1:30 p.m. Friday, March 3
• The Joseph and Frances Jones Poetker Thinking About Music Lecture Series •
MOURNING AND MANEUVERING: MUSICAL PRACTICE AND THE NEW TRAUMAS OF RECONSTRUCTION
Thomas Kernan, Associate Dean of the Chicago College of Performing Arts and Associate Professor of Music History at Roosevelt University
In recent years American journalists, activists, and scholars have devoted significant attention to identifying, examining, and in many cases removing statues of Confederate Civil War generals from public spaces. One element of the case for statue removal has been that most of these statues never held a close chronological connection to the war; rather, they were the products of twentieth-century segregationists. This is an important point, as it demonstrates the way in which segregationists activated war memory to make overtly racist claims many decades later. However, the argument about the comparatively late arrival of these statues to public squares often obscures our understanding of a different type of commemoration—an aural one—that occurred in these same locales.
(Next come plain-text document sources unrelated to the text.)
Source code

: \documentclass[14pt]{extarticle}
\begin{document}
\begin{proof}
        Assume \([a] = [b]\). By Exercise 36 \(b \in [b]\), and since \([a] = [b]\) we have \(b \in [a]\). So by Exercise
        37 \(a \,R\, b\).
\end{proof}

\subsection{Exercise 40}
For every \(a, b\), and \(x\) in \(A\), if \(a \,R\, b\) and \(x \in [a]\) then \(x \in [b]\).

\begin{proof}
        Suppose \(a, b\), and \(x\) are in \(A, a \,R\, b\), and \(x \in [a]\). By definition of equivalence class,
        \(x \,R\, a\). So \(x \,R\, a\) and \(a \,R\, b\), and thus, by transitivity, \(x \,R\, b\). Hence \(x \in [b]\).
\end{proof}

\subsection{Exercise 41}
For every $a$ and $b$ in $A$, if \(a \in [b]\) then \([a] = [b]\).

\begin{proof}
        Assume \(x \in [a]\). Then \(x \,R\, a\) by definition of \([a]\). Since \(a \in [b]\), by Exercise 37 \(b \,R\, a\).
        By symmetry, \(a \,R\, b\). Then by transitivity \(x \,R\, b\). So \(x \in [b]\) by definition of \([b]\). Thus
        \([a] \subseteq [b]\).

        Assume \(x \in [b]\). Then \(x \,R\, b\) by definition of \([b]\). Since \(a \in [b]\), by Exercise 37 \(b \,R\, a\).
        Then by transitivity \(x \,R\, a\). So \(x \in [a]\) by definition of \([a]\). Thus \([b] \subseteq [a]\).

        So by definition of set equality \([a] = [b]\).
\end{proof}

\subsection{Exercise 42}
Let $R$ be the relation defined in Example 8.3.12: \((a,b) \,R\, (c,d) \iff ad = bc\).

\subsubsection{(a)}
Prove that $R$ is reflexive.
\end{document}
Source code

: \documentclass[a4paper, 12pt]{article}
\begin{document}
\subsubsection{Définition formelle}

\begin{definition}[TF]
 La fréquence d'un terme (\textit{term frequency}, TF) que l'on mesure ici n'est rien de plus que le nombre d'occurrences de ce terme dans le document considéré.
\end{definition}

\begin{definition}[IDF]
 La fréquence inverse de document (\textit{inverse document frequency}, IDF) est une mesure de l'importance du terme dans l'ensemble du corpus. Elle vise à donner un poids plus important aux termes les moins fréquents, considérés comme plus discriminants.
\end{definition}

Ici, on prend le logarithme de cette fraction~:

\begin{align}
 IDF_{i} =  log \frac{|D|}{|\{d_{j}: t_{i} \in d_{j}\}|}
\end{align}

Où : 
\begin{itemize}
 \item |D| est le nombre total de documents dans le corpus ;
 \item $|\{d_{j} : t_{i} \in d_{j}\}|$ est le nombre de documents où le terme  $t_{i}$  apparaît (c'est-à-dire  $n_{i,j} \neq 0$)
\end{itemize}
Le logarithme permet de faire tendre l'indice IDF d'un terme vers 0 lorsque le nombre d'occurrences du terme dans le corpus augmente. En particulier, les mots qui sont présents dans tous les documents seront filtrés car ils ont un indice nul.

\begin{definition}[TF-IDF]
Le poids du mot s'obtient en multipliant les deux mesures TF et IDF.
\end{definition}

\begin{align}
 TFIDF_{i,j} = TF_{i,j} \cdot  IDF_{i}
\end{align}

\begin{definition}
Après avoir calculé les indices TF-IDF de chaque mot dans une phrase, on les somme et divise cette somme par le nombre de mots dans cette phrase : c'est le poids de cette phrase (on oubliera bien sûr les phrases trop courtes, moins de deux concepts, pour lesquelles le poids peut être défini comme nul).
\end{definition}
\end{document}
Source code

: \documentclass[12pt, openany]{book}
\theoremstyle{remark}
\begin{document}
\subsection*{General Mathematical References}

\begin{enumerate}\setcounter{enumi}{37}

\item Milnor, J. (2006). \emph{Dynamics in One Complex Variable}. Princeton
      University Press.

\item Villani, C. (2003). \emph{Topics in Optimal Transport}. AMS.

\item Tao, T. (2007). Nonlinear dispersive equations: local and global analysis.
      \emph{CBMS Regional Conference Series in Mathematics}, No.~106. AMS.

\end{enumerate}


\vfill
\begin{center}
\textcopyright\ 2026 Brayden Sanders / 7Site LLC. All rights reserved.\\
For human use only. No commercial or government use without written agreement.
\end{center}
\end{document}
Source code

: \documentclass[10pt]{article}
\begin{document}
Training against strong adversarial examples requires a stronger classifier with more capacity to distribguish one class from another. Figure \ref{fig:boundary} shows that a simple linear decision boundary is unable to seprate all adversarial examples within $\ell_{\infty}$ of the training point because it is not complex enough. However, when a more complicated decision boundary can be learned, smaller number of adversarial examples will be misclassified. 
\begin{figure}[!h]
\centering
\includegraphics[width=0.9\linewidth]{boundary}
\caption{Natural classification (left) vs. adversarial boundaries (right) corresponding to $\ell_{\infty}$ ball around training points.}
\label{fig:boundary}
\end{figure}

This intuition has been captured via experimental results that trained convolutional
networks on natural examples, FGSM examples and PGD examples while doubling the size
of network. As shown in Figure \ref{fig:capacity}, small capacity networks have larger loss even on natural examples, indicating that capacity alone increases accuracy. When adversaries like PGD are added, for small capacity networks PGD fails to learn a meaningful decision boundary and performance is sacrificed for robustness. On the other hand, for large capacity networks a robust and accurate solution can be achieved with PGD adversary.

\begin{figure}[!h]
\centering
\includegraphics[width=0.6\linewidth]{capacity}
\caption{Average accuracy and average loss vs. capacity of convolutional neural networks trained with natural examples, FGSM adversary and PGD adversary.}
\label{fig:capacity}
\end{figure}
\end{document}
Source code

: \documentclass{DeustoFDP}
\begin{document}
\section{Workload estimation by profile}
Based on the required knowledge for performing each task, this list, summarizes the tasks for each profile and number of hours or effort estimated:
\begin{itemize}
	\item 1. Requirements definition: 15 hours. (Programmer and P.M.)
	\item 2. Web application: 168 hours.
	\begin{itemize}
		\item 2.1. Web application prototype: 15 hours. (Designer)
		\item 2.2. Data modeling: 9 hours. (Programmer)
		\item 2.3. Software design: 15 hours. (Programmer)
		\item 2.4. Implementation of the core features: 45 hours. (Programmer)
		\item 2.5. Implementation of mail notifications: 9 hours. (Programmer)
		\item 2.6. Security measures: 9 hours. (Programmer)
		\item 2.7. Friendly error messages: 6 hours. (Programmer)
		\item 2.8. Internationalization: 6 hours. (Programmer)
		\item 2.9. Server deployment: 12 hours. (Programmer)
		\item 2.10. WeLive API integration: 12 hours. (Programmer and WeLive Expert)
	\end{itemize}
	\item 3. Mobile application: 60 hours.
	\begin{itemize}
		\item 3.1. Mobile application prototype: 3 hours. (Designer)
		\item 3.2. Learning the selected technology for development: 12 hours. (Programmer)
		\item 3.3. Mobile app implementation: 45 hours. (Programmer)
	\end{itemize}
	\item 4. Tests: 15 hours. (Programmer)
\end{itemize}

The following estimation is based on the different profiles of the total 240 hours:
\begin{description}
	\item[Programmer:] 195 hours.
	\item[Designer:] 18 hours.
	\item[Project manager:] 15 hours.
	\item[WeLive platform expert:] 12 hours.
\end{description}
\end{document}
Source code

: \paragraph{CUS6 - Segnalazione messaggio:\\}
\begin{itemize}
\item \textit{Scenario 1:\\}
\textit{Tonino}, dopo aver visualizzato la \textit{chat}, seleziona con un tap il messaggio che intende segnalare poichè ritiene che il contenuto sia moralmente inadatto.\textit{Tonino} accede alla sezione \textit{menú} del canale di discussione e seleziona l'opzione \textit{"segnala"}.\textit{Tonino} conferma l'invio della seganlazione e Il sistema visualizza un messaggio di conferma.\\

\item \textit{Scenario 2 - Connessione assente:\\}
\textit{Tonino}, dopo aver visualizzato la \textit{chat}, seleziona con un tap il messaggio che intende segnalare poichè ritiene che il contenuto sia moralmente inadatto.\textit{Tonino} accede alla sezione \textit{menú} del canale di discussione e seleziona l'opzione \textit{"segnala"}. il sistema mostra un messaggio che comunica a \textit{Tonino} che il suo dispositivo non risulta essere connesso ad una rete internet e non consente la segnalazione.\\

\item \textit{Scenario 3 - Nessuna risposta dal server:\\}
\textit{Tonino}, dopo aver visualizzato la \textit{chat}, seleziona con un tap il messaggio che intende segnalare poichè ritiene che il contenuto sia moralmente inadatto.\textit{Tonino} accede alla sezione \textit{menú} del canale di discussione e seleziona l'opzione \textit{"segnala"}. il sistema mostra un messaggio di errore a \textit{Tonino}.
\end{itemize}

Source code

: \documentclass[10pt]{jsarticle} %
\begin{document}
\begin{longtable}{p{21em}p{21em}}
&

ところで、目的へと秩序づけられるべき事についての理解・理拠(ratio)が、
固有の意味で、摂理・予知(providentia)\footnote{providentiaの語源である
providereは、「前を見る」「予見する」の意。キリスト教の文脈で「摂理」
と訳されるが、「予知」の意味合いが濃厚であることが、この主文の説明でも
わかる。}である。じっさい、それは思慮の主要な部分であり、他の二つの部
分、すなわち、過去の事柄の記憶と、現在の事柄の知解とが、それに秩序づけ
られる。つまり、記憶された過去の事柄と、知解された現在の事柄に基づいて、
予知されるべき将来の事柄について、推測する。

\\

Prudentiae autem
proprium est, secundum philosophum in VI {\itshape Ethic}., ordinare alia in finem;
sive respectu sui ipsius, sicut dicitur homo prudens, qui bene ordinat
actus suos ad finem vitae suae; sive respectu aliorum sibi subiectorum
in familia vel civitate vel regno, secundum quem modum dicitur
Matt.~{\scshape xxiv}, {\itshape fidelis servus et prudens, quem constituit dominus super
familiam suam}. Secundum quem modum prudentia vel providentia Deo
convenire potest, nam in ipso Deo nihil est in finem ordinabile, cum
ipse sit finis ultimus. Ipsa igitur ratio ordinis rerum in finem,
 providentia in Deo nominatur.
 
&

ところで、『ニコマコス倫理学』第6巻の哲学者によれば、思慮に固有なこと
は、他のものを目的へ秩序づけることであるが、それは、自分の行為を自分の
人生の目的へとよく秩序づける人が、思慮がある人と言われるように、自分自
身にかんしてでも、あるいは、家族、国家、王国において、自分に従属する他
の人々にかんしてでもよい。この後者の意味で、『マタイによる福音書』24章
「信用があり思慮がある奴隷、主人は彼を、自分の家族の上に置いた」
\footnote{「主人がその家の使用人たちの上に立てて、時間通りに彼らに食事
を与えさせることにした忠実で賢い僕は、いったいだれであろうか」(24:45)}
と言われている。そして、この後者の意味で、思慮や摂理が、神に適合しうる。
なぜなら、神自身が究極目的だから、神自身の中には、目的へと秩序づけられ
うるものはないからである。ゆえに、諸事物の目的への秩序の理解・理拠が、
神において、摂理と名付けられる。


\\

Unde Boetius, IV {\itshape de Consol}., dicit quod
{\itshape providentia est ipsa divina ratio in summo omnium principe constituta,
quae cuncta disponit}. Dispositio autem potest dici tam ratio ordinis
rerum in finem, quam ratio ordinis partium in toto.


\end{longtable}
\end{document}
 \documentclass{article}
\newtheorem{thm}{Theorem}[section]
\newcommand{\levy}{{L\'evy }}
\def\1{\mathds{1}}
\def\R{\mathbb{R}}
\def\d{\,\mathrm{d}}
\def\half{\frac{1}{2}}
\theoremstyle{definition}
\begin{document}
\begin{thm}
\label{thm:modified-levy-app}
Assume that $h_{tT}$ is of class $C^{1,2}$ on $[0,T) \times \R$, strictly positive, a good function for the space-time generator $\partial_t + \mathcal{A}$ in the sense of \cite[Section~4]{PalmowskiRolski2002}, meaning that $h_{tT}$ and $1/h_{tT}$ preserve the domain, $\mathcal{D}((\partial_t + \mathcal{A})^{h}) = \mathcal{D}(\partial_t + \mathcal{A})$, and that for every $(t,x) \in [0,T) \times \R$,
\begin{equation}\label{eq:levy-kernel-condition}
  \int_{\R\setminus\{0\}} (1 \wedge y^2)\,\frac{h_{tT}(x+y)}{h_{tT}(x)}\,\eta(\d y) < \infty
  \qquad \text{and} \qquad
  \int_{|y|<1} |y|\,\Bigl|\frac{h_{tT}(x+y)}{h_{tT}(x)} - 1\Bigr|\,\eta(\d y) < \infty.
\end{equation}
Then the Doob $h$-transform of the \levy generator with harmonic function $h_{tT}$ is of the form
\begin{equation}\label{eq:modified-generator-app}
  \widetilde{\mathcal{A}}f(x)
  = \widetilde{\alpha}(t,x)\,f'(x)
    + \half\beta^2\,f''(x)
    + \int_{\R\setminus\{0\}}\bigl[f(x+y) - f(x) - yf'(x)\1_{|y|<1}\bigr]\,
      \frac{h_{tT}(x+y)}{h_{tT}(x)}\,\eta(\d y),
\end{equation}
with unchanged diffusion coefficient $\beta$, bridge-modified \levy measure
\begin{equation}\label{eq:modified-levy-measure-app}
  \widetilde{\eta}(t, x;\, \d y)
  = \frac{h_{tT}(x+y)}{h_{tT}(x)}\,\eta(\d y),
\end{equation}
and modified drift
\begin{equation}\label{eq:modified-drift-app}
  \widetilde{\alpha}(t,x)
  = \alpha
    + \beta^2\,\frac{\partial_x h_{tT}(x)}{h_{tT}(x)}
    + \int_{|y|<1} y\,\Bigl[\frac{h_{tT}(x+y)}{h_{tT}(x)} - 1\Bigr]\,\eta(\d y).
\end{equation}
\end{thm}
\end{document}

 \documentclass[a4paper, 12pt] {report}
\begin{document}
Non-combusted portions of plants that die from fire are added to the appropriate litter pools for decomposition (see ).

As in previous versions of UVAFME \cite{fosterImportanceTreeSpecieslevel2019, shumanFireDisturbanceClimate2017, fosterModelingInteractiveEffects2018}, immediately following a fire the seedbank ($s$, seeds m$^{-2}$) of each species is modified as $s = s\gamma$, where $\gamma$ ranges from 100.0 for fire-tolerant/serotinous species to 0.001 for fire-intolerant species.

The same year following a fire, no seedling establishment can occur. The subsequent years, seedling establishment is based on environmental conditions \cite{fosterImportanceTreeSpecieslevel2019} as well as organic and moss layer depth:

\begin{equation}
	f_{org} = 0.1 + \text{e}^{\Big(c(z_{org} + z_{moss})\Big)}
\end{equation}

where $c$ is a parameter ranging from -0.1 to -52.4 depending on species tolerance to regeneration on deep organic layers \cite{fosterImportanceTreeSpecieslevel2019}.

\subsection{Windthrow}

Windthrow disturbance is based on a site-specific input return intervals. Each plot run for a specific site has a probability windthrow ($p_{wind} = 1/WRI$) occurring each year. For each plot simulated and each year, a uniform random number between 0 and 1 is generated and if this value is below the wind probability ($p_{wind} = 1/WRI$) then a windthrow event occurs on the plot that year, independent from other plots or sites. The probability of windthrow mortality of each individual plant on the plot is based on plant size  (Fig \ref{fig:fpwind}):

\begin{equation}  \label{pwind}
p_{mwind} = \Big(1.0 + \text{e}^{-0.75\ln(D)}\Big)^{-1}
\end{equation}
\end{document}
Decades prior to placement of a bronze Robert E. Lee or marble Stonewall Jackson, many American parks, plazas, and boulevards where marked as commemorative spaces hostile to Black life. Musical compositions and performances, perhaps more holistically than other types of sources, allow us to recognize the ways in which spaces that excluded Black Americans during the period of slavery were swiftly reaffirmed as places hostile to Black lives during Reconstruction. To this end, the trauma of having a Confederate monument in a public space in 2022 is connected to a consistent trauma of having had crowds of people singing songs of the segregationist narrative during the crucial interregnum of Reconstruction. While physical monuments were added later, they had musical precursors that are relevant in recognizing the ways in which musical practices predate physical manifestations of Confederate commemoration.